I have a NAS running Arch Linux which serves as a multi-purpose always-on server. I also had a spare DVD drive laying around after tearing it out of a 2009 Macbook Pro to add a second hard drive, so the first step was to convert that formerly internal drive into a USB-connected external drive.

This is pretty easy by putting the drive into an external enclosure, which I can hook into the NAS as a USB device.

systemd

Devices

Because Arch Linux uses systemd through-and-through, the init system also manages devices. You can actually see managed devices with the following command on a systemd-managed distribution with:

$ systemctl --all --full -t device

This lists all ‘active’ devices, which in systemd nomenclature indicates the device is up, running, and available. In our case, once a CD/DVD is loaded, the dev-cdrom.device device is activated and started to make it available.

We need a way to trigger the activation of a script, and this seems like a good system to hook into. Note that this is also possible with udev rules - the hotplugging mechanism that permits you to write rules that can dictate how devices are mounted and made available to a Linux operating system. However, if we look at the man page for udev, we find this:

RUN{type}
    Add a program to the list of programs to be executed after processing all the rules for a specific event ...

    ...snip...

    This can only be used for very short-running foreground tasks. Running an event process for a long period of time may block all further events for this or a dependent device.

Definitely not a good candidate for a script that can potentially run for a few hours to properly encode optical media.

However, systemd can fit this need pretty well. The feature set of systemd exceeds the scope of this post, but there’s good documentation under the following man pages: systemd.exec, systemd.service, and systemd.unit.

The Service

We’ll define our script as a systemd service, and work under the paradigm that starting our service begins capturing our DVD.

Here’s the content of the service unit:

[Unit]
Description=Automatically rip inserted DVDs
After=dev-cdrom.device
BindsTo=dev-cdrom.device
Requisite=dev-cdrom.device

[Service]
WorkingDirectory=/path/to/where/you/want/media/files
Type=oneshot
ExecStart=/usr/local/bin/rip-dvd.sh
ExecStart=/usr/bin/eject /dev/cdrom
StandardOutput=journal

[Install]
WantedBy=dev-cdrom.device

Let’s go over the parts that aren’t self-explanatory – we’ll start with WantedBy, as that’s the most important part for our task. Note that each of these options are well-explained in the man pages as well:

  • WantedBy - This indicates that the dev-cdrom.device unit will ask for our service to be started when the device itself gets activated. We say WantedBy and not RequiredBy because the latter would indicate that our service is a required dependency of making our cdrom available - which isn’t the case (there’s no logical relationship that indicates our autorip service is doing something that must be available for the cdrom to work)
  • After, BindsTo, Requisite - These seem somewhat redundant, but let’s look at each:
    • Requisite - This indicates that the cdrom needs to be running in order for our unit to function. It’s similar to using “Requires”, except that if our cdrom isn’t running, systemd won’t try to “start” is as part of beginning our ripping process.
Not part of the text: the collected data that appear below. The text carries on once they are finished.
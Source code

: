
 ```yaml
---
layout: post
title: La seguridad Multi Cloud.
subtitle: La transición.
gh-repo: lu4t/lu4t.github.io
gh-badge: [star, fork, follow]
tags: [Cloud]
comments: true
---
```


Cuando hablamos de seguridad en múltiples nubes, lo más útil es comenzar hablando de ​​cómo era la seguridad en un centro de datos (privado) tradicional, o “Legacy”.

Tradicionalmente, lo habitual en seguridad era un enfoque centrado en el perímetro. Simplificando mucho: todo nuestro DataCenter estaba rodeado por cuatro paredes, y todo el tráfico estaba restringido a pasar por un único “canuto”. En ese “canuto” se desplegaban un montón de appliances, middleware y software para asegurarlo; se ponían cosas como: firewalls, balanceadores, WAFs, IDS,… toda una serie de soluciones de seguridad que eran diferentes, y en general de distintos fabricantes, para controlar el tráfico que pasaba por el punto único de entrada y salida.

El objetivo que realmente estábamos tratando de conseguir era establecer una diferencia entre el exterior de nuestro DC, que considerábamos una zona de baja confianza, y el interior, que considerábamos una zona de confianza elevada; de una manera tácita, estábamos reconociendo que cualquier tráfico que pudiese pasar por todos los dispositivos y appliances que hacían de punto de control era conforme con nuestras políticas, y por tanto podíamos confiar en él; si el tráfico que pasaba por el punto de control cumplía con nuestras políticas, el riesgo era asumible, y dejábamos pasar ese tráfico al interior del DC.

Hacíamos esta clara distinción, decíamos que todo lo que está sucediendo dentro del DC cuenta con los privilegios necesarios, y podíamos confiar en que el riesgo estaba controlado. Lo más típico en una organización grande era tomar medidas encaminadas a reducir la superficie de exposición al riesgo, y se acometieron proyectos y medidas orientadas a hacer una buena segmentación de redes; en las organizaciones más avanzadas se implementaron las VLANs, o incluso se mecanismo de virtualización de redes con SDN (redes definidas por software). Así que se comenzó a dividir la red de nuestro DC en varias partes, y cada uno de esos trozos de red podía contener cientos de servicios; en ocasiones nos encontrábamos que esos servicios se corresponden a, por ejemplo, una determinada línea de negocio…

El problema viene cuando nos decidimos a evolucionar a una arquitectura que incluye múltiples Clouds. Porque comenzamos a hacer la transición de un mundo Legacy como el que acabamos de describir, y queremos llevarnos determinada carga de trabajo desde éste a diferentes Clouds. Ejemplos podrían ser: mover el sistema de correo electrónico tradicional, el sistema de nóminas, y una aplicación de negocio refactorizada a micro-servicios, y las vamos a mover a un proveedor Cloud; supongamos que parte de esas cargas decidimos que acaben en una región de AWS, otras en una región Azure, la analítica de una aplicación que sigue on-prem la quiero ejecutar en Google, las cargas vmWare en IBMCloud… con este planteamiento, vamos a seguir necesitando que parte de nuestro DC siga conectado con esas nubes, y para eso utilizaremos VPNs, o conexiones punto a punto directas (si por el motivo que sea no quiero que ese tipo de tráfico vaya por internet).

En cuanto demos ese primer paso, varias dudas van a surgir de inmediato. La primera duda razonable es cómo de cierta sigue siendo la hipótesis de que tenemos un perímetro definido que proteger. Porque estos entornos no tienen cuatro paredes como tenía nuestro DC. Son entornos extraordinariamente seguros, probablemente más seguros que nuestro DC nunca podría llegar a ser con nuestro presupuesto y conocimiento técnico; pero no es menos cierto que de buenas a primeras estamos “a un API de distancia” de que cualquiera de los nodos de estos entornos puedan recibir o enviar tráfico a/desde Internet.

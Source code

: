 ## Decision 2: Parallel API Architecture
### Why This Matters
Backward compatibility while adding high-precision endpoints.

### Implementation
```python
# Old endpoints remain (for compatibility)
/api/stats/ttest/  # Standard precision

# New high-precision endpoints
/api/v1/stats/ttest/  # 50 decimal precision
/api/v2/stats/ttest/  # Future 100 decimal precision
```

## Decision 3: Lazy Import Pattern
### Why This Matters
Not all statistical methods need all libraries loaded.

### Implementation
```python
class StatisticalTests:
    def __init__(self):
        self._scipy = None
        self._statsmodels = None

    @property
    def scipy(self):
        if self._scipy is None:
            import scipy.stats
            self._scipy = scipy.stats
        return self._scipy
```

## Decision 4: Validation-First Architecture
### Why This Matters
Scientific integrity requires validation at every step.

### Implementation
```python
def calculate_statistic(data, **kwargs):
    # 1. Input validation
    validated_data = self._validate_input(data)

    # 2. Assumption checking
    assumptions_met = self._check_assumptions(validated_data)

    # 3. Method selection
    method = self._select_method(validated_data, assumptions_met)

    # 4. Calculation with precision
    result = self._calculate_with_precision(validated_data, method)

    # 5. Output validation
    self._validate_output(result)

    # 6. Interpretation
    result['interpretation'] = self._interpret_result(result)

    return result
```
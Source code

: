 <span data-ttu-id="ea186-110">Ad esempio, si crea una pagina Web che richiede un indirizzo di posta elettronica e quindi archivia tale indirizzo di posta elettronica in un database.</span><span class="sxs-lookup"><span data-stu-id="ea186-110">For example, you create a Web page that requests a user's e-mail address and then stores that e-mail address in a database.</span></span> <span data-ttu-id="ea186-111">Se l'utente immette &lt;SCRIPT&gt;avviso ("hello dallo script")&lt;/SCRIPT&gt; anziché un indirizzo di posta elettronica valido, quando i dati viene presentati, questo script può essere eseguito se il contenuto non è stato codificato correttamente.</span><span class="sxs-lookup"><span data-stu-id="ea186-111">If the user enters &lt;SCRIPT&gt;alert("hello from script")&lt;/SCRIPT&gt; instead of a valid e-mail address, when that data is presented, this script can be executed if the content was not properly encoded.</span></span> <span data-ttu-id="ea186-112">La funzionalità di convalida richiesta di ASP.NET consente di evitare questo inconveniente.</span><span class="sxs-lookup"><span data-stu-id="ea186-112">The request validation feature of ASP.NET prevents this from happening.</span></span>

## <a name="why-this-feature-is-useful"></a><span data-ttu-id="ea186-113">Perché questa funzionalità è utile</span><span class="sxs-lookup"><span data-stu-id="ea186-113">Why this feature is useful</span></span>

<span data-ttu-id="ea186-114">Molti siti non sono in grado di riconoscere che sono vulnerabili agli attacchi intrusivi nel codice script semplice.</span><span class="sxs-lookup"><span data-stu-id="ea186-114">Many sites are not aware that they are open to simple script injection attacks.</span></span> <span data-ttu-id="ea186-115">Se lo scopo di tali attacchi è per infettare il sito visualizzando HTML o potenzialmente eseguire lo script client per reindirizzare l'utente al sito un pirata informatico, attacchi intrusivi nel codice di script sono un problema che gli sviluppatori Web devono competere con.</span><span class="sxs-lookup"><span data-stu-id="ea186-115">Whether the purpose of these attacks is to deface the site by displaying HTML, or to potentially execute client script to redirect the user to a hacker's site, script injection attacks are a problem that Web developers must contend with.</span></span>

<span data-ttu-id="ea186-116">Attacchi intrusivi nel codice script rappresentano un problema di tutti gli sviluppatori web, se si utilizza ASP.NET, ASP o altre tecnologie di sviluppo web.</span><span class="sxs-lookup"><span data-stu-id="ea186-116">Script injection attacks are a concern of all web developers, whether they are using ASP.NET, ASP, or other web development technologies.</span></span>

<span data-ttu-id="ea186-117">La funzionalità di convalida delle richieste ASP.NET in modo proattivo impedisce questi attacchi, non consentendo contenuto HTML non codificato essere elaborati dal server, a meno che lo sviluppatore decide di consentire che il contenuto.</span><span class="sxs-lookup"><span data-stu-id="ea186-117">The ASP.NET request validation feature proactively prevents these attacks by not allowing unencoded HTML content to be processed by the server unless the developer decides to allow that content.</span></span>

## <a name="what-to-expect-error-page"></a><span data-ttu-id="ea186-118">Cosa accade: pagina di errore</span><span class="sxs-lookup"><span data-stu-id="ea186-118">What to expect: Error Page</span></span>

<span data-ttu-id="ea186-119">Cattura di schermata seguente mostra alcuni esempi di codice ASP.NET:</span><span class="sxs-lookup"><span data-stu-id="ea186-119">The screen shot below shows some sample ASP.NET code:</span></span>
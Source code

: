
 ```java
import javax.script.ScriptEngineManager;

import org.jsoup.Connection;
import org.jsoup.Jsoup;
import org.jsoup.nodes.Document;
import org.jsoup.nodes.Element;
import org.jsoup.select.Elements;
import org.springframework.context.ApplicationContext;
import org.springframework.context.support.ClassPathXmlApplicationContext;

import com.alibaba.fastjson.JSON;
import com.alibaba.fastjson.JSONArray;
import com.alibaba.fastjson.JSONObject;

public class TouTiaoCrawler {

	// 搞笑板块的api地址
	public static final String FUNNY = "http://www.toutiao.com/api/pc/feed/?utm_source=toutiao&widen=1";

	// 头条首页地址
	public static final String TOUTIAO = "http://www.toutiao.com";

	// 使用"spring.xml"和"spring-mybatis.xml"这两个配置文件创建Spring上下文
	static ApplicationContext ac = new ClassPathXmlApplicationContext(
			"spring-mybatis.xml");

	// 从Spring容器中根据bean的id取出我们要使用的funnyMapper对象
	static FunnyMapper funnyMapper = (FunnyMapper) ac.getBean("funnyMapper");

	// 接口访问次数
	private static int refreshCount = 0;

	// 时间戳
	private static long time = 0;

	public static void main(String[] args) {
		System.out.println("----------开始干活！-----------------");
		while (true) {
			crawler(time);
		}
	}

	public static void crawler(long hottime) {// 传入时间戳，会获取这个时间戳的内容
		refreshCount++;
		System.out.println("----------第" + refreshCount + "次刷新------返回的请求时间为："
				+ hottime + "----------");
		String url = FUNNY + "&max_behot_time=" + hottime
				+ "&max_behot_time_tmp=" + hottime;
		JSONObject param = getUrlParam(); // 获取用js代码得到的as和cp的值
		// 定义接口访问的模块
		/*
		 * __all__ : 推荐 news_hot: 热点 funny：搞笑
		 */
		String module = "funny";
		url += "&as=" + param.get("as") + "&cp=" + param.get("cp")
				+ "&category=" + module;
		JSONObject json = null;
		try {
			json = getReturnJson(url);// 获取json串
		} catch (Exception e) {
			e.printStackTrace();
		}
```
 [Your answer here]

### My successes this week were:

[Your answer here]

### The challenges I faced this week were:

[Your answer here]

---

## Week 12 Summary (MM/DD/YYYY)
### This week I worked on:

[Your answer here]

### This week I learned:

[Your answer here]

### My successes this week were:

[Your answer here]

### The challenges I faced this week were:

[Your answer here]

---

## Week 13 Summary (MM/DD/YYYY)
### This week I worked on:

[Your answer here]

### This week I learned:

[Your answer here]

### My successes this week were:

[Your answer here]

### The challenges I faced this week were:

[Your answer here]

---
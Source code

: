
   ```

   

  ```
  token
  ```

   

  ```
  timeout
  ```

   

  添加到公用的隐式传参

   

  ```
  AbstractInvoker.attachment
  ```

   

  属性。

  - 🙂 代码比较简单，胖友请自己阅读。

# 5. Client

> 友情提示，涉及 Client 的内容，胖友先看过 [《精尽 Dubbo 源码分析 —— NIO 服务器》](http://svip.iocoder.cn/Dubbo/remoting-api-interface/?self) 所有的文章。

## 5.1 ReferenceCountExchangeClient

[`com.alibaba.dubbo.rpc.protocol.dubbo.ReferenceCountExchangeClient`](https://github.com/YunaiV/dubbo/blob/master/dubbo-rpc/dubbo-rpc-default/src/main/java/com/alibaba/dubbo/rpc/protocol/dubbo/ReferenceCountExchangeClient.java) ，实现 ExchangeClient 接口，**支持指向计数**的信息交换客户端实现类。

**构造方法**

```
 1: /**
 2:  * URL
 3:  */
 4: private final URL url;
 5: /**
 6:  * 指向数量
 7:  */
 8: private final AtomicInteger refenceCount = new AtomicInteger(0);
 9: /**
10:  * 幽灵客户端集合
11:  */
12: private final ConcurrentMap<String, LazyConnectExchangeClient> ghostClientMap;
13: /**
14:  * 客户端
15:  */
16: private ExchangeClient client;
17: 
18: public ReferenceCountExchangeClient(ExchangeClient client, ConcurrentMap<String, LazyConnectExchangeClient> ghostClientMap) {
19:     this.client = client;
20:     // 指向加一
This makes sense, as if the disk isn’t in the optical drive, systemd can’t do much physically to insert the disk and make the cdrom device unit active.
    • After - Ensure that our service begins only after the cdrom unit has started completely. This is important, because otherwise systemd will attempt to aggressively parallelize unit activation once this unit gets triggered by our WantedBy line.
    • BindsTo - This isn’t a strictly required option, but it makes the implementation cleaner. Essentially our unit will be killed if the indicated unit disappears from some reason - for example, if the disk gets ejected from the optical drive (which makes sense - without a disk to read from, our ripping process should be halted.)
  • Type=oneshot - This unit is intended to run then exit without any persistent daemon. This line tells systemd to expect that behavior (our script will encode the DVD, then exit.)
  • StandardOutput=journal - In my testing I noticed that I didn’t always get script output captured in the journal. Explicitly adding this ensures that any script output is automatically logged to the journal, and can then be easily retrieved with journalctl --user-unit <unit> (if you’ve tried to debug cron job behavior, you’ll recognize this as pretty useful.)
  • ExecStart - For a oneshot service, we can define multiple stanzas. In this case, we wrap up the ripping process into a script, then if that command succeeds, spit the disk out. By default multiple ExecStart lines are dependent upon the success of the preceding execution, so the unit will halt and not eject the disk if ripping fails.

The most important line of configuration here is WantedBy. Because systemd has abstracted both devices and services into unit files, we can create arbitrary relationships such as this one. Asking a unit to begin as the result of a device starting then becomes a trivial task, as opposed to using udev’s RUN, which could cause problems by inlining scripts into the pipeline that actually initializes the device.

Enabling the Service

We now have a systemd service file defining the script we want to run as a result of inserting a disk. How do we enable it?

One option is to install it system-wide into /etc/systemd/system, but we’re going to use a user instance for this script. Partially to get familiar with user instances, and partially because it fits our use case: I, as a user, want to run this script based on a trigger. It also follows the principle of least privilege and I have all my dotfiles tracked anyway, so this process becomes nicely version controlled.

Luckily this is pretty straightforward. By placing the unit in /home/$user/.config/systemd/user/autorip.service (I’ve named my unit “autorip” here), the user systemd instance becomes aware of the service unit.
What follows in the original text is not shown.